### MATERIAL SHOWN

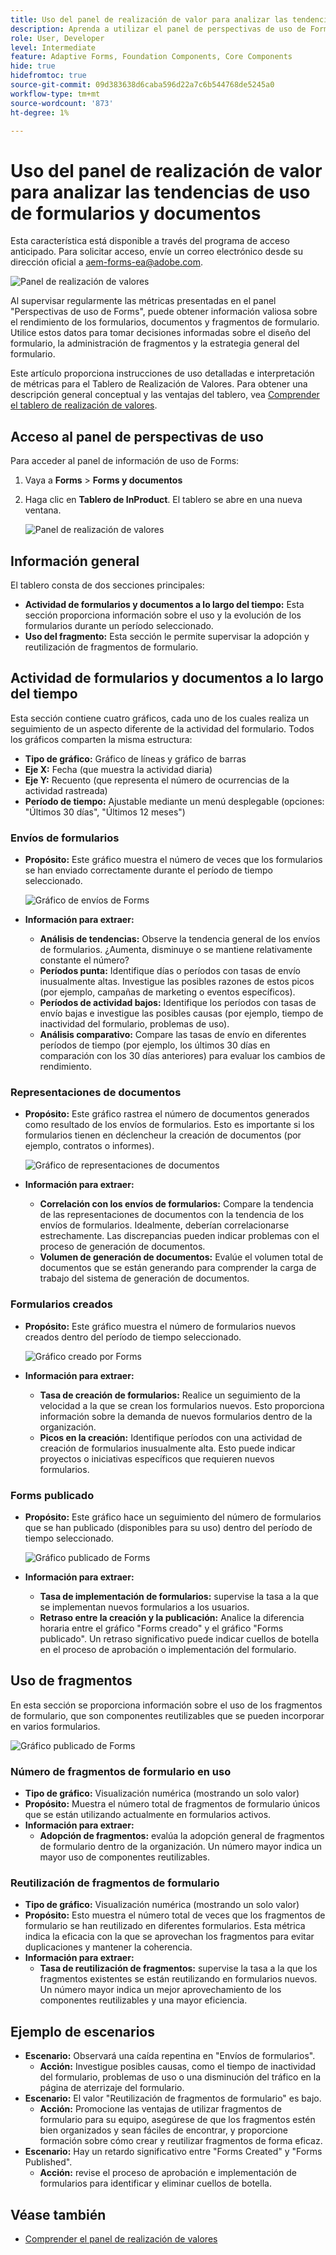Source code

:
 ```yaml
---
title: Uso del panel de realización de valor para analizar las tendencias de uso de formularios y documentos
description: Aprenda a utilizar el panel de perspectivas de uso de Forms para monitorizar y comprender el rendimiento de los formularios y los fragmentos de formulario.
role: User, Developer
level: Intermediate
feature: Adaptive Forms, Foundation Components, Core Components
hide: true
hidefromtoc: true
source-git-commit: 09d383638d6caba596d22a7c6b544768de5245a0
workflow-type: tm+mt
source-wordcount: '873'
ht-degree: 1%

---
```


# Uso del panel de realización de valor para analizar las tendencias de uso de formularios y documentos

<span class="preview"> Esta característica está disponible a través del programa de acceso anticipado. Para solicitar acceso, envíe un correo electrónico desde su dirección oficial a aem-forms-ea@adobe.com. <span>

![Panel de realización de valores](/help/edge/docs/forms/universal-editor/assets/forms-insights-banner.svg)

Al supervisar regularmente las métricas presentadas en el panel &quot;Perspectivas de uso de Forms&quot;, puede obtener información valiosa sobre el rendimiento de los formularios, documentos y fragmentos de formulario. Utilice estos datos para tomar decisiones informadas sobre el diseño del formulario, la administración de fragmentos y la estrategia general del formulario.

Este artículo proporciona instrucciones de uso detalladas e interpretación de métricas para el Tablero de Realización de Valores. Para obtener una descripción general conceptual y las ventajas del tablero, vea [Comprender el tablero de realización de valores](/help/forms/aem-forms-value-realization-dashboard.md).


## Acceso al panel de perspectivas de uso

Para acceder al panel de información de uso de Forms:

1. Vaya a **Forms** > **Forms y documentos**
1. Haga clic en **Tablero de InProduct**. El tablero se abre en una nueva ventana.

   ![Panel de realización de valores](/help/forms/assets/forms-usage-insights.png)

## Información general

El tablero consta de dos secciones principales:

- **Actividad de formularios y documentos a lo largo del tiempo:** Esta sección proporciona información sobre el uso y la evolución de los formularios durante un período seleccionado.
- **Uso del fragmento:** Esta sección le permite supervisar la adopción y reutilización de fragmentos de formulario.

## Actividad de formularios y documentos a lo largo del tiempo

Esta sección contiene cuatro gráficos, cada uno de los cuales realiza un seguimiento de un aspecto diferente de la actividad del formulario. Todos los gráficos comparten la misma estructura:

- **Tipo de gráfico:** Gráfico de líneas y gráfico de barras
- **Eje X:** Fecha (que muestra la actividad diaria)
- **Eje Y:** Recuento (que representa el número de ocurrencias de la actividad rastreada)
- **Período de tiempo:** Ajustable mediante un menú desplegable (opciones: &quot;Últimos 30 días&quot;, &quot;Últimos 12 meses&quot;)




### Envíos de formularios

- **Propósito:** Este gráfico muestra el número de veces que los formularios se han enviado correctamente durante el período de tiempo seleccionado.

  ![Gráfico de envíos de Forms](/help/forms/assets/forms-submissions-vr-dashboard-form-insights.png)
- **Información para extraer:**
   - **Análisis de tendencias:** Observe la tendencia general de los envíos de formularios. ¿Aumenta, disminuye o se mantiene relativamente constante el número?
   - **Períodos punta:** Identifique días o períodos con tasas de envío inusualmente altas. Investigue las posibles razones de estos picos (por ejemplo, campañas de marketing o eventos específicos).
   - **Períodos de actividad bajos:** Identifique los períodos con tasas de envío bajas e investigue las posibles causas (por ejemplo, tiempo de inactividad del formulario, problemas de uso).
   - **Análisis comparativo:** Compare las tasas de envío en diferentes períodos de tiempo (por ejemplo, los últimos 30 días en comparación con los 30 días anteriores) para evaluar los cambios de rendimiento.

### Representaciones de documentos

- **Propósito:** Este gráfico rastrea el número de documentos generados como resultado de los envíos de formularios. Esto es importante si los formularios tienen en déclencheur la creación de documentos (por ejemplo, contratos o informes).

  ![Gráfico de representaciones de documentos](/help/forms/assets/document-rendetions-vr-dashboard-form-insights.png)


- **Información para extraer:**
   - **Correlación con los envíos de formularios:** Compare la tendencia de las representaciones de documentos con la tendencia de los envíos de formularios. Idealmente, deberían correlacionarse estrechamente. Las discrepancias pueden indicar problemas con el proceso de generación de documentos.
   - **Volumen de generación de documentos:** Evalúe el volumen total de documentos que se están generando para comprender la carga de trabajo del sistema de generación de documentos.

### Formularios creados


- **Propósito:** Este gráfico muestra el número de formularios nuevos creados dentro del período de tiempo seleccionado.

  ![Gráfico creado por Forms](/help/forms/assets/forms-created-vr-dashboard-form-insights.png)

- **Información para extraer:**
   - **Tasa de creación de formularios:** Realice un seguimiento de la velocidad a la que se crean los formularios nuevos. Esto proporciona información sobre la demanda de nuevos formularios dentro de la organización.
   - **Picos en la creación:** Identifique períodos con una actividad de creación de formularios inusualmente alta. Esto puede indicar proyectos o iniciativas específicos que requieren nuevos formularios.

### Forms publicado

- **Propósito:** Este gráfico hace un seguimiento del número de formularios que se han publicado (disponibles para su uso) dentro del período de tiempo seleccionado.

  ![Gráfico publicado de Forms](/help/forms/assets/forms-publish-vr-dashboard-form-insights.png)


- **Información para extraer:**
   - **Tasa de implementación de formularios:** supervise la tasa a la que se implementan nuevos formularios a los usuarios.
   - **Retraso entre la creación y la publicación:** Analice la diferencia horaria entre el gráfico &quot;Forms creado&quot; y el gráfico &quot;Forms publicado&quot;. Un retraso significativo puede indicar cuellos de botella en el proceso de aprobación o implementación del formulario.

## Uso de fragmentos

En esta sección se proporciona información sobre el uso de los fragmentos de formulario, que son componentes reutilizables que se pueden incorporar en varios formularios.

![Gráfico publicado de Forms](/help/forms/assets/fragment-usage-vr-dashboard-form-insights.png)

### Número de fragmentos de formulario en uso

- **Tipo de gráfico:** Visualización numérica (mostrando un solo valor)
- **Propósito:** Muestra el número total de fragmentos de formulario únicos que se están utilizando actualmente en formularios activos.
- **Información para extraer:**
   - **Adopción de fragmentos:** evalúa la adopción general de fragmentos de formulario dentro de la organización. Un número mayor indica un mayor uso de componentes reutilizables.

### Reutilización de fragmentos de formulario

- **Tipo de gráfico:** Visualización numérica (mostrando un solo valor)
- **Propósito:** Esto muestra el número total de veces que los fragmentos de formulario se han reutilizado en diferentes formularios. Esta métrica indica la eficacia con la que se aprovechan los fragmentos para evitar duplicaciones y mantener la coherencia.
- **Información para extraer:**
   - **Tasa de reutilización de fragmentos:** supervise la tasa a la que los fragmentos existentes se están reutilizando en formularios nuevos. Un número mayor indica un mejor aprovechamiento de los componentes reutilizables y una mayor eficiencia.

## Ejemplo de escenarios

- **Escenario:** Observará una caída repentina en &quot;Envíos de formularios&quot;.
   - **Acción:** Investigue posibles causas, como el tiempo de inactividad del formulario, problemas de uso o una disminución del tráfico en la página de aterrizaje del formulario.
- **Escenario:** El valor &quot;Reutilización de fragmentos de formulario&quot; es bajo.
   - **Acción:** Promocione las ventajas de utilizar fragmentos de formulario para su equipo, asegúrese de que los fragmentos estén bien organizados y sean fáciles de encontrar, y proporcione formación sobre cómo crear y reutilizar fragmentos de forma eficaz.
- **Escenario:** Hay un retardo significativo entre &quot;Forms Created&quot; y &quot;Forms Published&quot;.
   - **Acción:** revise el proceso de aprobación e implementación de formularios para identificar y eliminar cuellos de botella.



## Véase también

- [Comprender el panel de realización de valores](/help/forms/aem-forms-value-realization-dashboard.md)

######

■ TASK PROMPT: Every line of the material above that has the string "días" needs pulling out.

■ SOLUTION:
- **Período de tiempo:** Ajustable mediante un menú desplegable (opciones: &quot;Últimos 30 días&quot;, &quot;Últimos 12 meses&quot;)
   - **Períodos punta:** Identifique días o períodos con tasas de envío inusualmente altas. Investigue las posibles razones de estos picos (por ejemplo, campañas de marketing o eventos específicos).
   - **Análisis comparativo:** Compare las tasas de envío en diferentes períodos de tiempo (por ejemplo, los últimos 30 días en comparación con los 30 días anteriores) para evaluar los cambios de rendimiento.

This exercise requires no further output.